I finally gave up on the well house.

Do you know how hard it is to dismantle a trampoline with nothing but a pair of needle nose pliers?
I do. It takes roughly one hour to remove ten springs. I have decided to save this project for another day as well.
With a lot of close calls and a large amount of gasoline we managed to get all the wet wood and lumber burning. It seems destruction is more my line. We danced around the bonfire eating chips and drinking ice tea from the jug.

I was beginning to lose it. But at least something on my list was getting done.

Now it was time to move the motor home...my dads' '77 Dodge monster that was adorning my yard all winter sinking ever deeper into our notorious mud. I had put the battery charger on it all night and got it going. Now I took a chain and connected it to the back of my van. I gave Fallon specific instructions on how to help pull and told her three times to stop if I honked.
Little did I know the horn was broken.
After some horrendous grating noises and a few chugging attempts at turning over the engine the battery died again. Fallon finally stopped the van. "Was it supposed to sound like that?" she asked.
Onto the next thing.
The charger was busy trying to reanimate the old Ford Explorer so I stopped long enough to scarf up some chips, add more wood to the fire and beat my chest while jumping on the now saggier trampoline with the pirates. The baby had now decided he was bored of this adventure and he began to complain.
The Ford Explorer started and I limped it back to the barn.

Yay!!! I could finally scratch something off the list. I shook my fist at the sky and chortled madly. The children stayed clear of me now.

I wrestled a fourteen foot tree limb to the ground and dropped it into the bon fire. Effin woohoo!!!!...Two things!! Two Man Things...and it had only been six hours! Alright!

Fortified by my success I rounded up the kids and let Liam "drive" back to my mom's, just like my dad used to do with me. (country living, dirt roads, nothing but cows and grass).
"Now we can wash the car" I shouted with a sort of gleeful mania that made them all agree to help because they were afraid of my reaction if they didn't.

This was the good part. Sweaty, bruised, bleeding, blistered, and exhausted, with an uncompleted list, I had the time of my life having water fights with the kids and washing the van the old fashioned way with sloppy wet slaps of warm sudsy water.

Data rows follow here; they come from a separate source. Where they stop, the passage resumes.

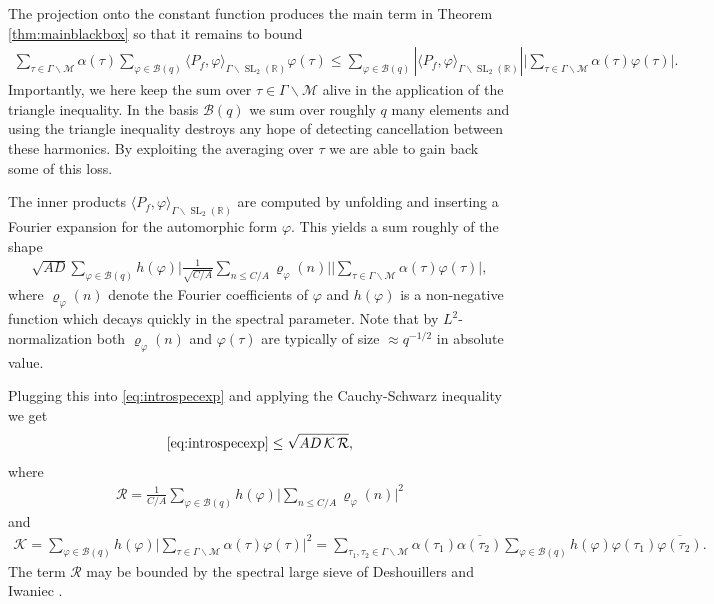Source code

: \documentclass[12pt]{amsart}
\theoremstyle{definition}
\theoremstyle{remark}
\numberwithin{equation}{section}
\newcommand{\B}{\mathcal{B}}
\newcommand{\R}{{\mathbb R}}
\newcommand{\1}{{\mathbf 1}}
\newcommand{\SL}{\operatorname{SL}_2}
\begin{document}
The projection onto the constant function produces the main term in Theorem \ref{thm:mainblackbox} so that it remains to bound
\begin{align}\label{eq:introspecexp}
  \sum_{\tau \in  \Gamma \backslash \mathcal{M} } \alpha(\tau)  \sum_{\varphi \in \B(q)} \langle P_f, \varphi \rangle_{\Gamma \backslash \SL(\R)} \varphi(\tau) \leq    \sum_{\varphi \in \B(q)} |\langle P_f, \varphi \rangle_{\Gamma \backslash \SL(\R)}| \bigg| \sum_{\tau \in  \Gamma \backslash \mathcal{M} } \alpha(\tau )\varphi(\tau)   \bigg|.
\end{align}
Importantly, we here keep the sum over $\tau \in  \Gamma \backslash \mathcal{M}$ alive in the application of the triangle inequality. In the basis $\B(q)$ we sum over roughly $q$ many elements and using the triangle inequality destroys any hope of detecting cancellation between these harmonics. By exploiting the averaging over $\tau$ we are able to gain back some of this loss.

The inner products $\langle P_f, \varphi \rangle_{\Gamma \backslash \SL(\R)}$ are computed by unfolding and inserting a Fourier expansion for the automorphic form $\varphi$. This yields a sum roughly of the  shape
\begin{align}\label{eq:introinnerprod}
 \sqrt{AD} \sum_{\varphi \in \B(q)} h(\varphi)\bigg|  \frac{1}{\sqrt{C/A}} \sum_{n \leq C/A} \varrho_{\varphi}(n) \bigg| \bigg| \sum_{\tau \in  \Gamma \backslash \mathcal{M} } \alpha(\tau )\varphi(\tau)   \bigg|,
\end{align}
where $\varrho_{\varphi}(n)$ denote the Fourier coefficients of $\varphi$ and $h(\varphi)$ is a non-negative function which decays quickly in  the spectral parameter. Note that by $L^2$-normalization both $\varrho_{\varphi}(n)$ and $\varphi(\tau)$ are typically of size  $\approx q^{-1/2}$ in absolute value. 

Plugging this into \eqref{eq:introspecexp} and applying the Cauchy-Schwarz inequality we get
\begin{align*}
   \eqref{eq:introspecexp} \leq \sqrt{AD \, \mathcal{K}\, \mathcal{R}},
\end{align*}
where
\begin{align*}
    \mathcal{R} = \frac{1}{C/A} \sum_{\varphi \in \B(q)} h(\varphi)\bigg|   \sum_{n \leq C/A} \varrho_{\varphi}(n) \bigg|^2 
\end{align*}
and 
\begin{align}\label{eq:introKfirst} 
    \mathcal{K} =\sum_{\varphi \in \B(q)}   h(\varphi)\bigg| \sum_{\tau \in  \Gamma \backslash \mathcal{M} } \alpha(\tau )\varphi(\tau)   \bigg|^2 =  \sum_{\tau_1,\tau_2 \in  \Gamma \backslash \mathcal{M} } \alpha(\tau_1 ) \overline{\alpha(\tau_2)} \sum_{\varphi \in \B(q)}  h(\varphi) \varphi(\tau_1) \overline{\varphi(\tau_2) }. 
\end{align}
The term $\mathcal{R}$ may be bounded by the spectral large sieve of Deshouillers and Iwaniec \cite{deshoullieriwaniec}. 
\end{document}

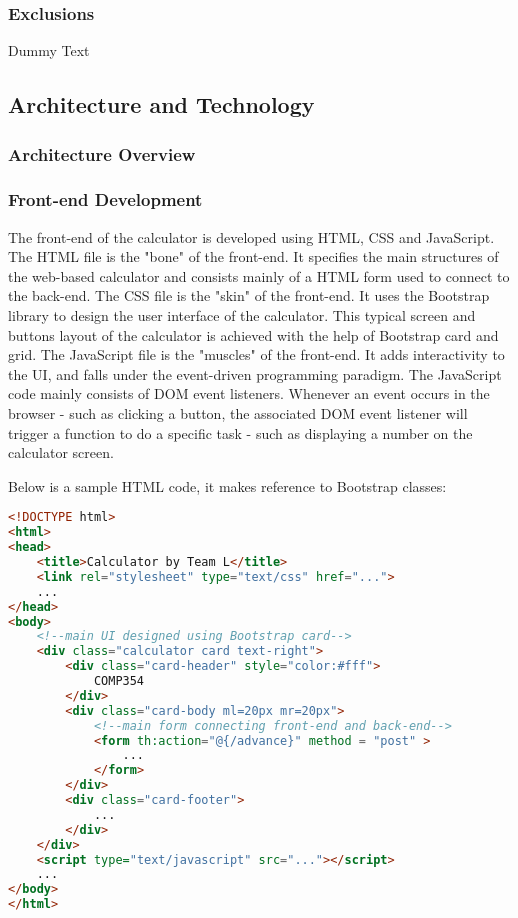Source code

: \documentclass[12pt]{article}
\begin{document}
    \subsubsection{Exclusions}
    Dummy Text

\subsection{Architecture and Technology}
\subsubsection{Architecture Overview}
\subsubsection{Front-end Development}
    The front-end of the calculator is developed using HTML, CSS and JavaScript. The HTML file is the "bone" of the front-end. It specifies the main structures of the web-based calculator and consists mainly of a HTML form used to connect to the back-end. The CSS file is the "skin" of the front-end. It uses the Bootstrap library to design the user interface of the calculator. This typical screen and buttons layout of the calculator is achieved with the help of Bootstrap card and grid. The JavaScript file is the "muscles" of the front-end. It adds interactivity to the UI, and falls under the event-driven programming paradigm. The JavaScript code mainly consists of DOM event listeners. Whenever an event occurs in the browser - such as clicking a button, the associated DOM event listener will trigger a function to do a specific task - such as displaying a number on the calculator screen.\newline 
    
    \noindent Below is a sample HTML code, it makes reference to Bootstrap classes: 
    
    \begin{lstlisting}[language=HTML]
<!DOCTYPE html>
<html>
<head>
	<title>Calculator by Team L</title>
	<link rel="stylesheet" type="text/css" href="...">
	...
</head>
<body>
    <!--main UI designed using Bootstrap card-->
    <div class="calculator card text-right">
        <div class="card-header" style="color:#fff">
            COMP354
        </div>
        <div class="card-body ml=20px mr=20px">
            <!--main form connecting front-end and back-end-->
            <form th:action="@{/advance}" method = "post" >
            	...
            </form>
        </div>
        <div class="card-footer">
            ...
        </div>
    </div>
    <script type="text/javascript" src="..."></script>
    ...
</body>
</html>
    \end{lstlisting}
    
\end{document}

Later, drinking a margarita on the porch while the tub filled with hot water I felt really good...but also really humbled.
Who was I to think I could fill Man shoes...shoes that boys spend all those years growing into? I'm not a man...I'm just barely a lad. A momlad.

Homework

Start something you can't finish. No list.


Extra Credit

Enjoy the journey while being happy with a minimum of accomplishments.